Exercise requirements
Copy out exactly the lines below that run from the one holding "Unsere Softwareanwendung ist" to the one holding "人脸检测入门基础，分享学习过程中详细步骤与完整的代码.", keeping both of those lines and no others.
__________________________________________________
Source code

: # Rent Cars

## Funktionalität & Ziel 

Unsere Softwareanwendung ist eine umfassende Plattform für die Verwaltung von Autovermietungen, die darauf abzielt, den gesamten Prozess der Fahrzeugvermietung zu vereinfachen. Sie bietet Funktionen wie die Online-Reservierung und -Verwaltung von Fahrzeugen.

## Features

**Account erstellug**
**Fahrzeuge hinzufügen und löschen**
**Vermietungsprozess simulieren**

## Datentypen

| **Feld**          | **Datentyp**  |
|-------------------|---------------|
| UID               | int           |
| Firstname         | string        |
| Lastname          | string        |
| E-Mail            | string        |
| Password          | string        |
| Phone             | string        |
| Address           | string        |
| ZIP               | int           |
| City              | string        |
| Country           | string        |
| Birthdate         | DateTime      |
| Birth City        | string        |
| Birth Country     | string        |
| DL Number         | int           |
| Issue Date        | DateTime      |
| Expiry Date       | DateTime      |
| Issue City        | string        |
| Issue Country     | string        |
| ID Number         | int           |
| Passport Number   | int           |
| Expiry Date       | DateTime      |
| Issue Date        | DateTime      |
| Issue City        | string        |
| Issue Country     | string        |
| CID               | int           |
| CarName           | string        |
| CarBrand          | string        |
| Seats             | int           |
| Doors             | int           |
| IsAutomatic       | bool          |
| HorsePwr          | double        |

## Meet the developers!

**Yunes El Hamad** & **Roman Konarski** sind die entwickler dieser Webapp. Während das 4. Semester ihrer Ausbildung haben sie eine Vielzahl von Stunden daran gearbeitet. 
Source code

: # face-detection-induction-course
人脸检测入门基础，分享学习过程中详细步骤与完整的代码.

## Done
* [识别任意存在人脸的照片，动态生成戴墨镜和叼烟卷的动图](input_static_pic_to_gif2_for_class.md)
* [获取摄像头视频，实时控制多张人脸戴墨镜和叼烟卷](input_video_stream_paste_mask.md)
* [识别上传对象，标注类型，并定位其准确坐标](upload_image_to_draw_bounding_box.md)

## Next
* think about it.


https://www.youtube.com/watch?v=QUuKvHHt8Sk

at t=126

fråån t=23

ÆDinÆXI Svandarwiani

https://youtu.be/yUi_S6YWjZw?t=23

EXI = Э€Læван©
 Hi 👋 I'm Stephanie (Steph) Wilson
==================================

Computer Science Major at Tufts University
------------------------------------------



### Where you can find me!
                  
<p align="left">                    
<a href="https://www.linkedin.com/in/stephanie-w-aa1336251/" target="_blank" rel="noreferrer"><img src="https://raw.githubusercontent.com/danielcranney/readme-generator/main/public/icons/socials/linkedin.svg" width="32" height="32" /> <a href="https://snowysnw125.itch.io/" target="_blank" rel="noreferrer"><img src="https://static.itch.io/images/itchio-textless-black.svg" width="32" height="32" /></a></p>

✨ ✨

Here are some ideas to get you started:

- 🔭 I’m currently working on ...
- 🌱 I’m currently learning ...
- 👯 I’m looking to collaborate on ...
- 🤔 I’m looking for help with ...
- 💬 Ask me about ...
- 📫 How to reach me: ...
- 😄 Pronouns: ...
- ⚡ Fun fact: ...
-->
__________________________________________________
Solution to this task
Unsere Softwareanwendung ist eine umfassende Plattform für die Verwaltung von Autovermietungen, die darauf abzielt, den gesamten Prozess der Fahrzeugvermietung zu vereinfachen. Sie bietet Funktionen wie die Online-Reservierung und -Verwaltung von Fahrzeugen.

## Features

**Account erstellug**
**Fahrzeuge hinzufügen und löschen**
**Vermietungsprozess simulieren**

## Datentypen

| **Feld**          | **Datentyp**  |
|-------------------|---------------|
| UID               | int           |
| Firstname         | string        |
| Lastname          | string        |
| E-Mail            | string        |
| Password          | string        |
| Phone             | string        |
| Address           | string        |
| ZIP               | int           |
| City              | string        |
| Country           | string        |
| Birthdate         | DateTime      |
| Birth City        | string        |
| Birth Country     | string        |
| DL Number         | int           |
| Issue Date        | DateTime      |
| Expiry Date       | DateTime      |
| Issue City        | string        |
| Issue Country     | string        |
| ID Number         | int           |
| Passport Number   | int           |
| Expiry Date       | DateTime      |
| Issue Date        | DateTime      |
| Issue City        | string        |
| Issue Country     | string        |
| CID               | int           |
| CarName           | string        |
| CarBrand          | string        |
| Seats             | int           |
| Doors             | int           |
| IsAutomatic       | bool          |
| HorsePwr          | double        |

## Meet the developers!

**Yunes El Hamad** & **Roman Konarski** sind die entwickler dieser Webapp. Während das 4. Semester ihrer Ausbildung haben sie eine Vielzahl von Stunden daran gearbeitet. 
Source code

: # face-detection-induction-course
人脸检测入门基础，分享学习过程中详细步骤与完整的代码.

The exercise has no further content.